The best auditors balance instinct with analysis. Trust your gut, but back it up.

I haven’t had my coffee yet – just tell me!

Intuition is a powerful audit tool, but it’s not a substitute for evidence.

---

Foo:

Why “Good Enough” Beats Perfection in Almost Everything

Have you ever worked on something and just really nailed it? Like you sat down and the next thing you know its hours later? Then it happens, you are almost done and all the sudden your 60 words per minute turns into 1.5? That’s perfection getting in the way of progress. Sometimes, you just have to let it fly knowing good enough is better than perfect.

The 80/20 Rule at Work

Economists came up with a law for this phenomena called the Pareto Principle, or better known as the 80/20 rule. This rule applies to a peculiarly large number of items in our daily lives. From 80% of sales coming from the top 20% of your customers to 80% of your headaches coming from the bottom 20%- this rule appears everywhere. Even in language where the most frequently used 20% of words account for 80% of the word occurrences. The thought is simple, 80% of the result typically comes from 20% of the work.

Where “Good Enough” Wins

Let me ask you something, if you had to pick between two identical restaurants for dinner, but one of them charged you $1,000 for a great steak and the other charged you $200 for a pretty good steak, which would you choose? Unless you have more money than sense… you are probably joining me at the $200 steakhouse and letting Tom Brady or Elon Musk eat that other steak.

The Audit & Business Angle

So how do we tie this to audit or business, so my readers don’t revolt on me?

Well… Lets look at it from a risk assessment perspective. Using the Pareto Principle, I can say that 80% of the risk in any process is coming from 20% of the existing issues. Given this thought, if we focus our limited time frame on identifying those 20% of risks, or at least the largest risks we find- would it then not make sense to think we have reasonably reduced quite a bit of risk within the given process?

This is kind of what we as auditors are driving towards with things like risk assessments or materiality and why great auditors are able to understand the “so what?” before they make a recommendation. If the recommendation lessens the processes risk by 20%, but we spent 80% of our budgeted time on it – are we really helping the client or just sucking up money?
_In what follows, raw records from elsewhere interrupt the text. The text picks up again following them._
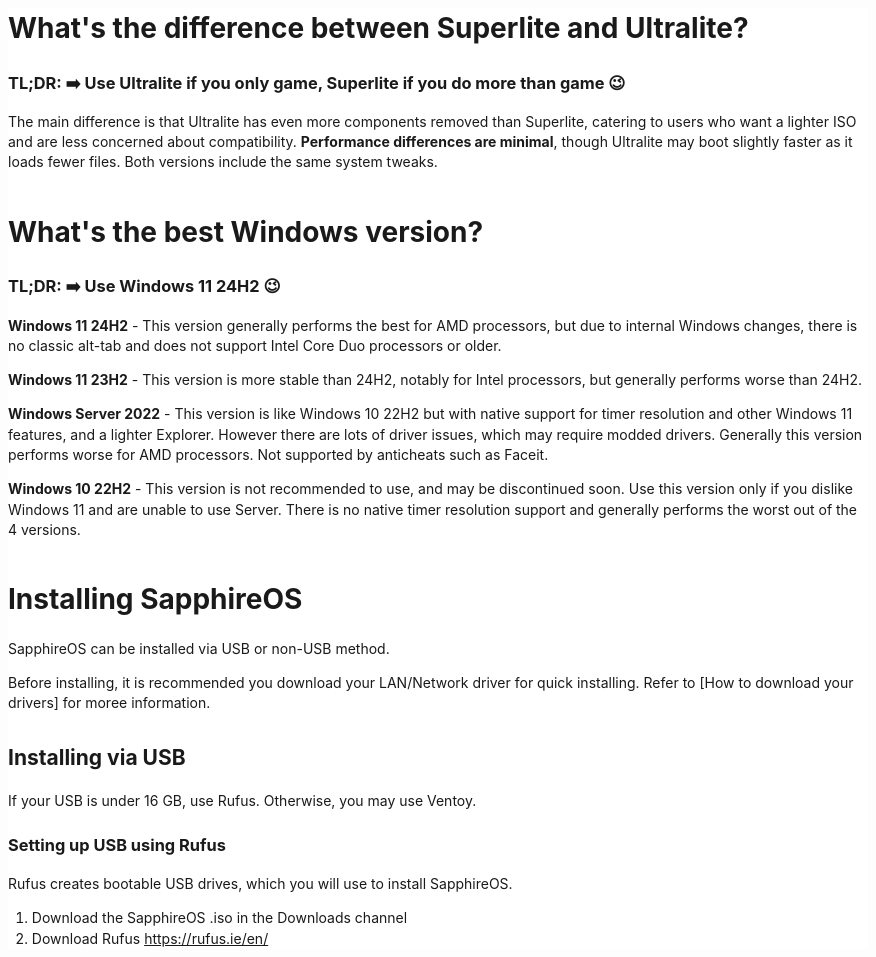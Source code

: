 # What's the difference between Superlite and Ultralite?
### TL;DR: ➡️ Use Ultralite if you only game, Superlite if you do more than game 😉
The main difference is that Ultralite has even more components removed than Superlite, catering to users who want a lighter ISO and are less concerned about compatibility. **Performance differences are minimal**, though Ultralite may boot slightly faster as it loads fewer files. Both versions include the same system tweaks.

# What's the best Windows version?
### TL;DR: ➡️ Use Windows 11 24H2 😉
**Windows 11 24H2** - This version generally performs the best for AMD processors, but due to internal Windows changes, there is no classic alt-tab and does not support Intel Core Duo processors or older.

**Windows 11 23H2** - This version is more stable than 24H2, notably for Intel processors, but generally performs worse than 24H2.

**Windows Server 2022** - This version is like Windows 10 22H2 but with native support for timer resolution and other Windows 11 features, and a lighter Explorer. However there are lots of driver issues, which may require modded drivers. Generally this version performs worse for AMD processors. Not supported by anticheats such as Faceit.

**Windows 10 22H2** - This version is not recommended to use, and may be discontinued soon. Use this version only if you dislike Windows 11 and are unable to use Server. There is no native timer resolution support and generally performs the worst out of the 4 versions.

# Installing SapphireOS
SapphireOS can be installed via USB or non-USB method.

Before installing, it is recommended you download your LAN/Network driver for quick installing. Refer to [How to download your drivers] for moree information.

## Installing via USB
If your USB is under 16 GB, use Rufus. Otherwise, you may use Ventoy.

### Setting up USB using Rufus
Rufus creates bootable USB drives, which you will use to install SapphireOS.
1. Download the SapphireOS .iso in the Downloads channel
2. Download Rufus https://rufus.ie/en/
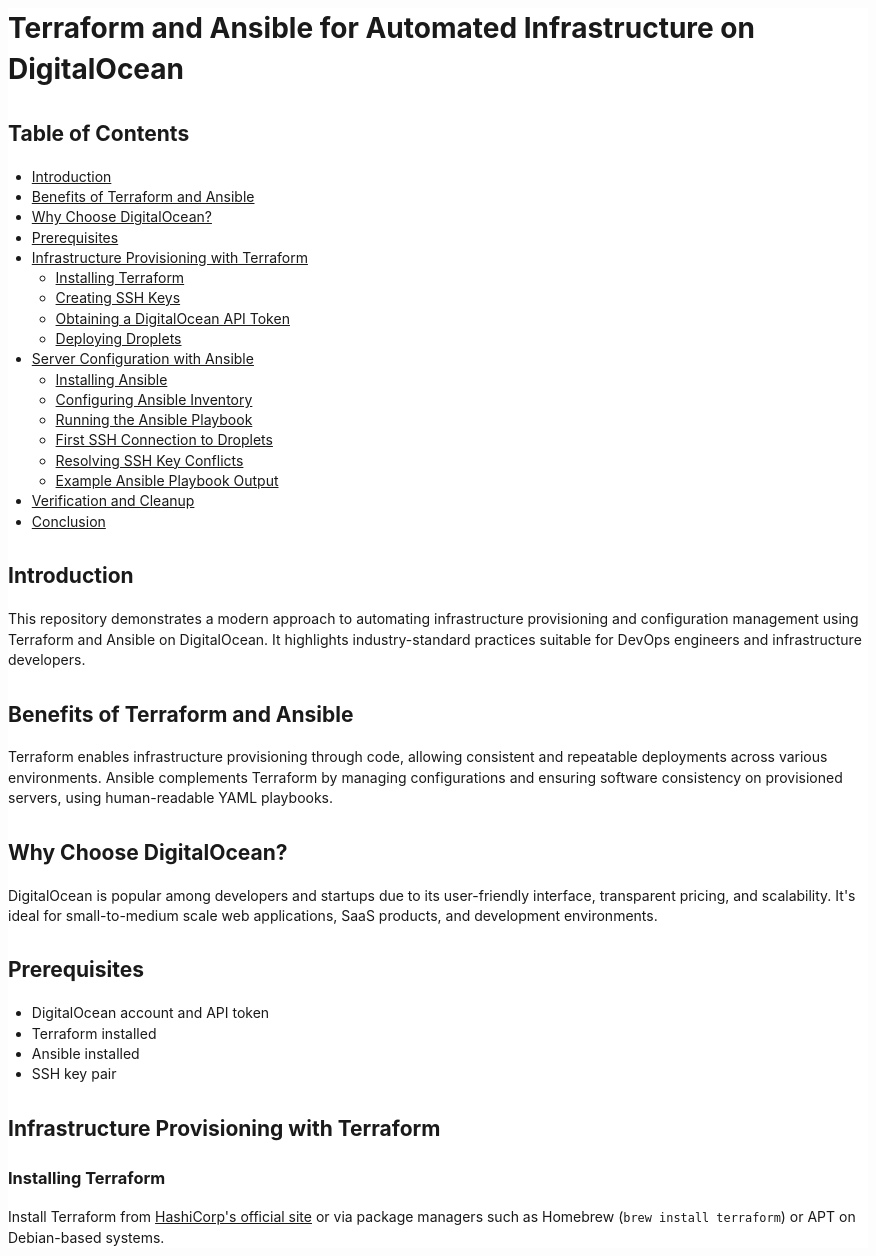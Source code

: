 # Terraform and Ansible for Automated Infrastructure on DigitalOcean

## Table of Contents
- [Introduction](#introduction)
- [Benefits of Terraform and Ansible](#benefits-of-terraform-and-ansible)
- [Why Choose DigitalOcean?](#why-choose-digitalocean)
- [Prerequisites](#prerequisites)
- [Infrastructure Provisioning with Terraform](#infrastructure-provisioning-with-terraform)
  - [Installing Terraform](#installing-terraform)
  - [Creating SSH Keys](#creating-ssh-keys)
  - [Obtaining a DigitalOcean API Token](#Obtaining-a-DigitalOcean-API-Token)
  - [Deploying Droplets](#deploying-droplets)
- [Server Configuration with Ansible](#server-configuration-with-ansible)
  - [Installing Ansible](#installing-ansible)
  - [Configuring Ansible Inventory](#configuring-ansible-inventory)
  - [Running the Ansible Playbook](#running-the-ansible-playbook)
  - [First SSH Connection to Droplets](#First-SSH-Connection-to-Droplets)
  - [Resolving SSH Key Conflicts](#Resolving-SSH-Key-Conflicts)
  - [Example Ansible Playbook Output](#Example-Ansible-Playbook-Output)
- [Verification and Cleanup](#verification-and-cleanup)
- [Conclusion](#conclusion)

## Introduction
This repository demonstrates a modern approach to automating infrastructure provisioning and configuration management using Terraform and Ansible on DigitalOcean. It highlights industry-standard practices suitable for DevOps engineers and infrastructure developers.

## Benefits of Terraform and Ansible
Terraform enables infrastructure provisioning through code, allowing consistent and repeatable deployments across various environments. Ansible complements Terraform by managing configurations and ensuring software consistency on provisioned servers, using human-readable YAML playbooks.

## Why Choose DigitalOcean?
DigitalOcean is popular among developers and startups due to its user-friendly interface, transparent pricing, and scalability. It's ideal for small-to-medium scale web applications, SaaS products, and development environments.

## Prerequisites
- DigitalOcean account and API token
- Terraform installed
- Ansible installed
- SSH key pair

## Infrastructure Provisioning with Terraform
### Installing Terraform
Install Terraform from [HashiCorp's official site](https://developer.hashicorp.com/terraform/downloads) or via package managers such as Homebrew (`brew install terraform`) or APT on Debian-based systems.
The Hidden Cost of Perfection

So the next time you get in that flow where work is flying from your fingertips and you get stuck all the sudden and now nothing is moving. Just remember that you already did the hard part and you’re just finishing up that last 5%, don’t spend more time than it’s worth.

I haven’t had my coffee yet – just tell me!
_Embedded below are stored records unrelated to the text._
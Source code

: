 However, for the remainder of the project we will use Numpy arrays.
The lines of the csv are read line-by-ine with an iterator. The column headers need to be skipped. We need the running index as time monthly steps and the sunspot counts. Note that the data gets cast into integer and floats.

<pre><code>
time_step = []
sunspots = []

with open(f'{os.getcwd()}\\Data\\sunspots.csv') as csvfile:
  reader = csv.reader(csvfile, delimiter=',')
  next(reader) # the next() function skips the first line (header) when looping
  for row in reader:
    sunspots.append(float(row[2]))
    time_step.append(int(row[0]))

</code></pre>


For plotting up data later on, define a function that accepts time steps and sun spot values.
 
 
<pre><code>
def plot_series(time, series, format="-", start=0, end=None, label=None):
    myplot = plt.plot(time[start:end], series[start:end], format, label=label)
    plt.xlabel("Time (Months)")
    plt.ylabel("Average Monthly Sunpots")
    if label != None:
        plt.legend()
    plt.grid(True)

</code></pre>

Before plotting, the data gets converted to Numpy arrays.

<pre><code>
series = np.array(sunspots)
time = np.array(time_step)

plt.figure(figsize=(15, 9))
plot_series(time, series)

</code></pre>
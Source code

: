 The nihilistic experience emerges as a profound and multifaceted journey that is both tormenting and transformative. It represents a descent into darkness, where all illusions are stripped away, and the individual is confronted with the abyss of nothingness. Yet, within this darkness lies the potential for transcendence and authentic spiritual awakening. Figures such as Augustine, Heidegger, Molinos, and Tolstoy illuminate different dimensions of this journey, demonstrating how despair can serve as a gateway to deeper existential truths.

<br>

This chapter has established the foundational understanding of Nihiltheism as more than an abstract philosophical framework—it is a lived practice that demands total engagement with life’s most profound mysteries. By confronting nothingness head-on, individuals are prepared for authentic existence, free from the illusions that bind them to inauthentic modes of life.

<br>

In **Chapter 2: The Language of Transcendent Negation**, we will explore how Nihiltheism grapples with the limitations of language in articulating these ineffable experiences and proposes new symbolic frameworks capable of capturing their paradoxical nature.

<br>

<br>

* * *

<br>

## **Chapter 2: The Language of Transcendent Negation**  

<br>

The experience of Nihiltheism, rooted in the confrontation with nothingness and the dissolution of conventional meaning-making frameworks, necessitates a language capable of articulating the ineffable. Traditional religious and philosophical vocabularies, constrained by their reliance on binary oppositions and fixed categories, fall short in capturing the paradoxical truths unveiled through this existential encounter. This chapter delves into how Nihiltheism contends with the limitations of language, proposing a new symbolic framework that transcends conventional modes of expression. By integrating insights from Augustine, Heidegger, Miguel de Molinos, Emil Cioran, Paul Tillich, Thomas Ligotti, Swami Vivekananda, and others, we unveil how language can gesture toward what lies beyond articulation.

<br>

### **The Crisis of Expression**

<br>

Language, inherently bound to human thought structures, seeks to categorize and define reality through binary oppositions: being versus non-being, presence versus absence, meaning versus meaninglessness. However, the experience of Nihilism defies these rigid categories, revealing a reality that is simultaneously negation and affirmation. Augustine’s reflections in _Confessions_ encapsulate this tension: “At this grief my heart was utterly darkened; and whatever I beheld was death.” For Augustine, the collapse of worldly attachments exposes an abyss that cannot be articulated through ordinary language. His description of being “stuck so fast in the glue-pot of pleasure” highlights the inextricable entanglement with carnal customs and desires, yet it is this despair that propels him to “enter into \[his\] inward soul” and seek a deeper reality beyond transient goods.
Perfect is nice. Done is better. The juice isn’t always worth the squeeze.

The Coffeepot:

I haven’t had my coffee yet; you are just going to have to tell me what you are talking about-

• AuditPal Spotlight: Continuous auditing allows audit to provide more assurance in a more cost-effective manner.
• Back of the Napkin: When used effectively, consultants can turn employee frustrations into executive action.
• Borrowing Inspiration: I tested risk management concepts in fantasy golf using Excel, only to confirm that, statistically, gambling is a losing game.
• Auditcraft: Intuition is a powerful audit tool, but it’s not a substitute for evidence.
• foo: Perfect is nice. Done is better. The juice isn’t always worth the squeeze.